======== SUPPLIED DATA ========

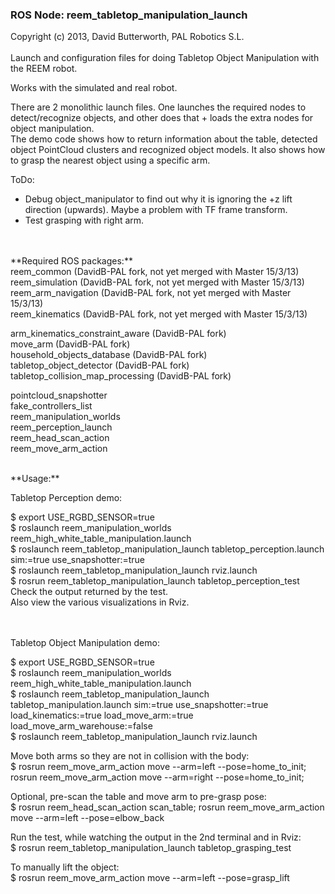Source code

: ### ROS Node: reem_tabletop_manipulation_launch
Copyright (c) 2013, David Butterworth, PAL Robotics S.L. 
<br>
<br>
Launch and configuration files for doing Tabletop Object Manipulation with the REEM robot. 

Works with the simulated and real robot.

There are 2 monolithic launch files. One launches the required nodes to detect/recognize objects, and other does that + loads the extra nodes for object manipulation. <br>
The demo code shows how to return information about the table, detected object PointCloud clusters and recognized object models. It also shows how to grasp the nearest object using a specific arm.

ToDo: 
 - Debug object_manipulator to find out why it is ignoring the +z lift direction (upwards). Maybe a problem with TF frame transform.
 - Test grasping with right arm.
<br>

<br>
**Required ROS packages:** <br>
reem_common     (DavidB-PAL fork, not yet merged with Master 15/3/13) <br>
reem_simulation (DavidB-PAL fork, not yet merged with Master 15/3/13) <br>
reem_arm_navigation (DavidB-PAL fork, not yet merged with Master 15/3/13) <br>
reem_kinematics (DavidB-PAL fork, not yet merged with Master 15/3/13) 

arm_kinematics_constraint_aware (DavidB-PAL fork) <br>
move_arm (DavidB-PAL fork) <br>
household_objects_database (DavidB-PAL fork) <br>
tabletop_object_detector (DavidB-PAL fork) <br>
tabletop_collision_map_processing (DavidB-PAL fork)

pointcloud_snapshotter <br>
fake_controllers_list <br>
reem_manipulation_worlds <br>
reem_perception_launch <br>
reem_head_scan_action <br>
reem_move_arm_action
<br>

<br>
**Usage:** <br>

Tabletop Perception demo:

$ export USE_RGBD_SENSOR=true <br>
$ roslaunch reem_manipulation_worlds reem_high_white_table_manipulation.launch <br>
$ roslaunch reem_tabletop_manipulation_launch tabletop_perception.launch sim:=true use_snapshotter:=true <br>
$ roslaunch reem_tabletop_manipulation_launch rviz.launch <br>
$ rosrun reem_tabletop_manipulation_launch tabletop_perception_test <br>
Check the output returned by the test. <br>
Also view the various visualizations in Rviz. <br>
<br>

<br>
Tabletop Object Manipulation demo:

$ export USE_RGBD_SENSOR=true <br>
$ roslaunch reem_manipulation_worlds reem_high_white_table_manipulation.launch <br>
$ roslaunch reem_tabletop_manipulation_launch tabletop_manipulation.launch sim:=true use_snapshotter:=true load_kinematics:=true load_move_arm:=true load_move_arm_warehouse:=false <br>
$ roslaunch reem_tabletop_manipulation_launch rviz.launch

Move both arms so they are not in collision with the body: <br>
$ rosrun reem_move_arm_action move --arm=left --pose=home_to_init; rosrun reem_move_arm_action move --arm=right --pose=home_to_init; 

Optional, pre-scan the table and move arm to pre-grasp pose: <br>
$ rosrun reem_head_scan_action scan_table; rosrun reem_move_arm_action move --arm=left --pose=elbow_back

Run the test, while watching the output in the 2nd terminal and in Rviz: <br>
$ rosrun reem_tabletop_manipulation_launch tabletop_grasping_test 

To manually lift the object: <br>
$ rosrun reem_move_arm_action move --arm=left --pose=grasp_lift






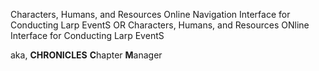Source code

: Characters, Humans, and Resources Online Navigation Interface for Conducting Larp EventS
OR
Characters, Humans, and Resources ONline Interface for Conducting Larp EventS

aka, **CHRONICLES** **C**hapter **M**anager 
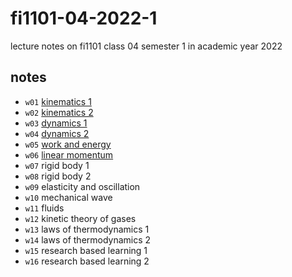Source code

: # fi1101-04-2022-1
lecture notes on fi1101 class 04 semester 1 in academic year 2022


## notes
+ `w01` [kinematics 1](note/01)
+ `w02` [kinematics 2](note/02)
+ `w03` [dynamics 1](note/03)
+ `w04` [dynamics 2](note/04)
+ `w05` [work and energy](note/05)
+ `w06` [linear momentum](note/06)
+ `w07` rigid body 1
+ `w08` rigid body 2
+ `w09` elasticity and oscillation
+ `w10` mechanical wave
+ `w11` fluids
+ `w12` kinetic theory of gases
+ `w13` laws of thermodynamics 1
+ `w14` laws of thermodynamics 2
+ `w15` research based learning 1
+ `w16` research based learning 2
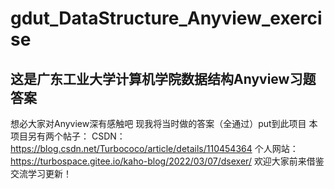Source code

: # gdut_DataStructure_Anyview_exercise
## 这是广东工业大学计算机学院数据结构Anyview习题答案
想必大家对Anyview深有感触吧
现我将当时做的答案（全通过）put到此项目
本项目另有两个帖子：
CSDN：https://blog.csdn.net/Turbococo/article/details/110454364
个人网站：https://turbospace.gitee.io/kaho-blog/2022/03/07/dsexer/
欢迎大家前来借鉴交流学习更新！
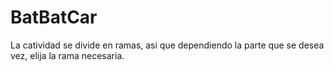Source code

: # BatBatCar
La catividad se divide en ramas, asi que dependiendo la parte que se desea vez, elija la rama necesaria.
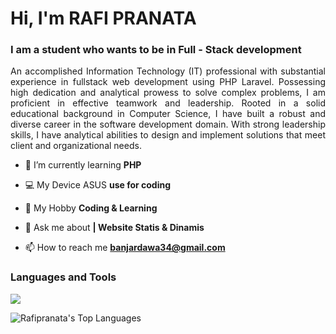 <h1 align="left">Hi, I'm RAFI PRANATA</h1>

<h3 align="left">I am a student who wants to be in Full - Stack development</h3>

<p align="justify">An accomplished Information Technology (IT) professional with substantial experience in fullstack web development using PHP Laravel. Possessing high dedication and analytical prowess to solve complex problems, I am proficient in effective teamwork and leadership. Rooted in a solid educational background in Computer Science, I have built a robust and diverse career in the software development domain. With strong leadership skills, I have analytical abilities to design and implement solutions that meet client and organizational needs.
</p>

- 🌱 I’m currently learning **PHP**

- 💻 My Device ASUS **use for coding**

- 🤖 My Hobby **Coding & Learning**

- 💬 Ask me about **| Website Statis & Dinamis**

- 📫 How to reach me **banjardawa34@gmail.com**

### Languages and Tools
<img src="https://skillicons.dev/icons?i=html,css,js,bootstrap,wordpress,php,laravel,mysql,git,github,vscode,nextjs,nodejs,">

![Rafipranata's Top Languages](https://github-readme-stats.vercel.app/api/top-langs/?username=Rafipranata&theme=vue-dark&show_icons=true&hide_border=true&layout=compact)
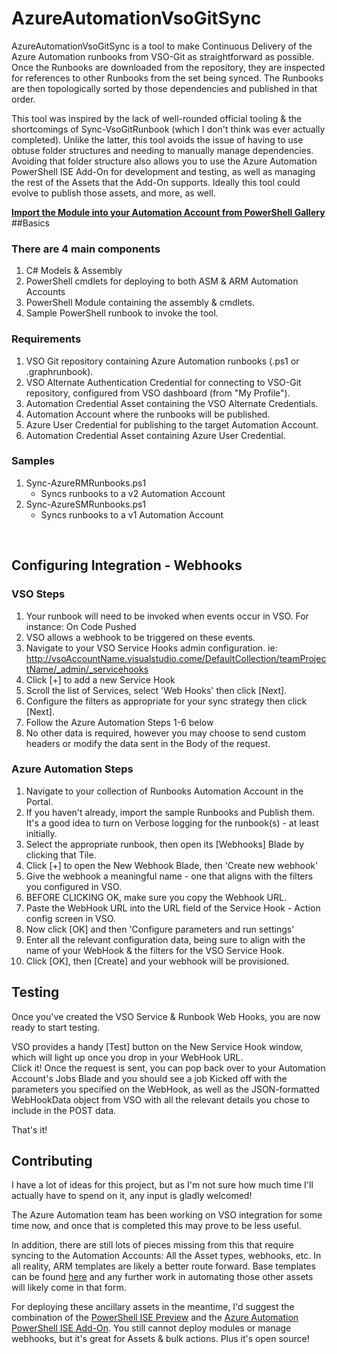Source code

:# AzureAutomationVsoGitSync
AzureAutomationVsoGitSync is a tool to make Continuous Delivery of the Azure Automation runbooks from VSO-Git as straightforward as possible. Once the Runbooks are downloaded from the repository, they are inspected for references to other Runbooks from the set being synced. The Runbooks are then topologically sorted by those dependencies and published in that order. 

This tool was inspired by the lack of well-rounded official tooling & the shortcomings of Sync-VsoGitRunbook (which I don't think was ever actually completed). 
Unlike the latter, this tool avoids the issue of having to use obtuse folder structures and needing to manually manage dependencies. 
Avoiding that folder structure also allows you to use the Azure Automation PowerShell ISE Add-On for development and testing, as well as managing the rest of the Assets that the Add-On supports.
Ideally this tool could evolve to publish those assets, and more, as well.


**[Import the Module into your Automation Account from PowerShell Gallery](https://www.powershellgallery.com/packages/AzureAutomationVsoGitSync)** 
<br>
##Basics

### There are 4 main components
1. C# Models & Assembly
2. PowerShell cmdlets for deploying to both ASM & ARM Automation Accounts
3. PowerShell Module containing the assembly & cmdlets.
4. Sample PowerShell runbook to invoke the tool. 


### Requirements
1. VSO Git repository containing Azure Automation runbooks (.ps1 or .graphrunbook).
2. VSO Alternate Authentication Credential for connecting to VSO-Git repository, configured from VSO dashboard (from "My Profile"). 
3. Automation Credential Asset containing the VSO Alternate Credentials.
4. Automation Account where the runbooks will be published.
5. Azure User Credential for publishing to the target Automation Account.
6. Automation Credential Asset containing Azure User Credential. 

### Samples
1. Sync-AzureRMRunbooks.ps1
    - Syncs runbooks to a v2 Automation Account 
2. Sync-AzureSMRunbooks.ps1
    - Syncs runbooks to a v1 Automation Account
<br>
    
## Configuring Integration - Webhooks

### VSO Steps
1. Your runbook will need to be invoked when events occur in VSO. For instance: On Code Pushed 
2. VSO allows a webhook to be triggered on these events. 
3. Navigate to your VSO Service Hooks admin configuration. ie: http://vsoAccountName.visualstudio.come/DefaultCollection/teamProjectName/_admin/_servicehooks
4. Click [+] to add a new Service Hook
5. Scroll the list of Services, select 'Web Hooks' then click [Next]. 
6. Configure the filters as appropriate for your sync strategy then click [Next].
7. Follow the Azure Automation Steps 1-6 below
8. No other data is required, however you may choose to send custom headers or modify the data sent in the Body of the request.

### Azure Automation Steps
1. Navigate to your collection of Runbooks Automation Account in the Portal. 
2. If you haven't already, import the sample Runbooks and Publish them.
<br>It's a good idea to turn on Verbose logging for the runbook(s) - at least initially.
3. Select the appropriate runbook, then open its [Webhooks] Blade by clicking that Tile. 
4. Click [+] to open the New Webhook Blade, then 'Create new webhook'
5. Give the webhook a meaningful name - one that aligns with the filters you configured in VSO.
6. BEFORE CLICKING OK, make sure you copy the Webhook URL. 
7. Paste the WebHook URL into the URL field of the Service Hook - Action config screen in VSO.
8. Now click [OK] and then 'Configure parameters and run settings' 
9. Enter all the relevant configuration data, being sure to align with the name of your WebHook & the filters for the VSO Service Hook. 
10. Click [OK], then [Create] and your webhook will be provisioned. 

## Testing
Once you've created the VSO Service & Runbook Web Hooks, you are now ready to start testing. 

VSO provides a handy [Test] button on the New Service Hook window, which will light up once you drop in your WebHook URL. 
<br>Click it! Once the request is sent, you can pop back over to your Automation Account's Jobs Blade and you should see a job Kicked off with the parameters you specified on the WebHook, as well as the JSON-formatted WebHookData object from VSO with all the relevant details you chose to include in the POST data. 

That's it!

## Contributing
I have a lot of ideas for this project, but as I'm not sure how much time I'll actually have to spend on it, any input is gladly welcomed! 

The Azure Automation team has been working on VSO integration for some time now, and once that is completed this may prove to be less useful. 

In addition, there are still lots of pieces missing from this that require syncing to the Automation Accounts: All the Asset types, webhooks, etc. 
In all reality, ARM templates are likely a better route forward. Base templates can be found [here](https://github.com/azureautomation/automation-packs/tree/master/000-base-automation-resource-templates) and any further work in automating those other assets will likely come in that form. 

For deploying these ancillary assets in the meantime, I'd suggest the combination of the [PowerShell ISE Preview](https://blogs.msdn.microsoft.com/powershell/2016/01/20/introducing-the-windows-powershell-ise-preview/) and the [Azure Automation PowerShell ISE Add-On](https://azure.microsoft.com/en-us/blog/announcing-azure-automation-powershell-ise-add-on/). You still cannot deploy modules or manage webhooks, but it's great for Assets & bulk actions. Plus it's open source!  
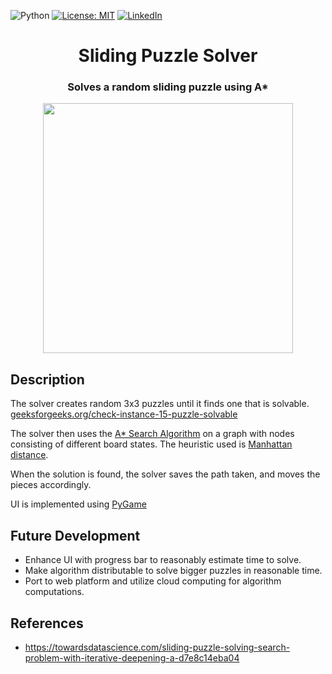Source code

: 
![Python](https://img.shields.io/badge/python-v3.6+-blue.svg)
[![License: MIT](https://img.shields.io/badge/License-MIT-green.svg)](https://opensource.org/licenses/MIT)
[![LinkedIn][linkedin-shield]][linkedin-url]

<p>
  <h1 align="center">Sliding Puzzle Solver</h1>
  <p align="center">
  <h3 align = "center"> Solves a random sliding puzzle using A* </h3>
</p>

<p align="center">

<img wdith = "400" height = "400" src="https://github.com/vincentwang60/sliding-puzzle-solver/blob/master/images/1.gif">

</p>

## Description
The solver creates random 3x3 puzzles until it finds one that is solvable. [geeksforgeeks.org/check-instance-15-puzzle-solvable](https://www.geeksforgeeks.org/check-instance-15-puzzle-solvable/)

The solver then uses the [A* Search Algorithm](https://en.wikipedia.org/wiki/A*_search_algorithm) on a graph with nodes consisting of different board states. The heuristic used is [Manhattan distance](https://en.wikipedia.org/wiki/Taxicab_geometry).

When the solution is found, the solver saves the path taken, and moves the pieces accordingly.

UI is implemented using [PyGame](https://www.pygame.org/docs/)


## Future Development
- Enhance UI with progress bar to reasonably estimate time to solve.
- Make algorithm distributable to solve bigger puzzles in reasonable time.
- Port to web platform and utilize cloud computing for algorithm computations.

## References
- https://towardsdatascience.com/sliding-puzzle-solving-search-problem-with-iterative-deepening-a-d7e8c14eba04




[license-shield]: https://img.shields.io/github/license/github_username/repo.svg?style=flat-square
[license-url]: https://github.com/github_username/repo/blob/master/LICENSE.txt
[linkedin-shield]: https://img.shields.io/badge/-LinkedIn-black.svg?style=flat-square&logo=linkedin&colorB=555
[linkedin-url]: https://linkedin.com/in/vkwang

========

_YOUR GOAL:_
Output, line for line and exactly, the records above from their first line through the one with "reem_arm_navigation (DavidB-PAL fork, not", both ends included, but no pictures.

_OUTPUT FOR THIS EXERCISE:_
Source code

: ### ROS Node: reem_tabletop_manipulation_launch
Copyright (c) 2013, David Butterworth, PAL Robotics S.L. 
<br>
<br>
Launch and configuration files for doing Tabletop Object Manipulation with the REEM robot. 

Works with the simulated and real robot.

There are 2 monolithic launch files. One launches the required nodes to detect/recognize objects, and other does that + loads the extra nodes for object manipulation. <br>
The demo code shows how to return information about the table, detected object PointCloud clusters and recognized object models. It also shows how to grasp the nearest object using a specific arm.

ToDo: 
 - Debug object_manipulator to find out why it is ignoring the +z lift direction (upwards). Maybe a problem with TF frame transform.
 - Test grasping with right arm.
<br>

<br>
**Required ROS packages:** <br>
reem_common     (DavidB-PAL fork, not yet merged with Master 15/3/13) <br>
reem_simulation (DavidB-PAL fork, not yet merged with Master 15/3/13) <br>
reem_arm_navigation (DavidB-PAL fork, not yet merged with Master 15/3/13) <br>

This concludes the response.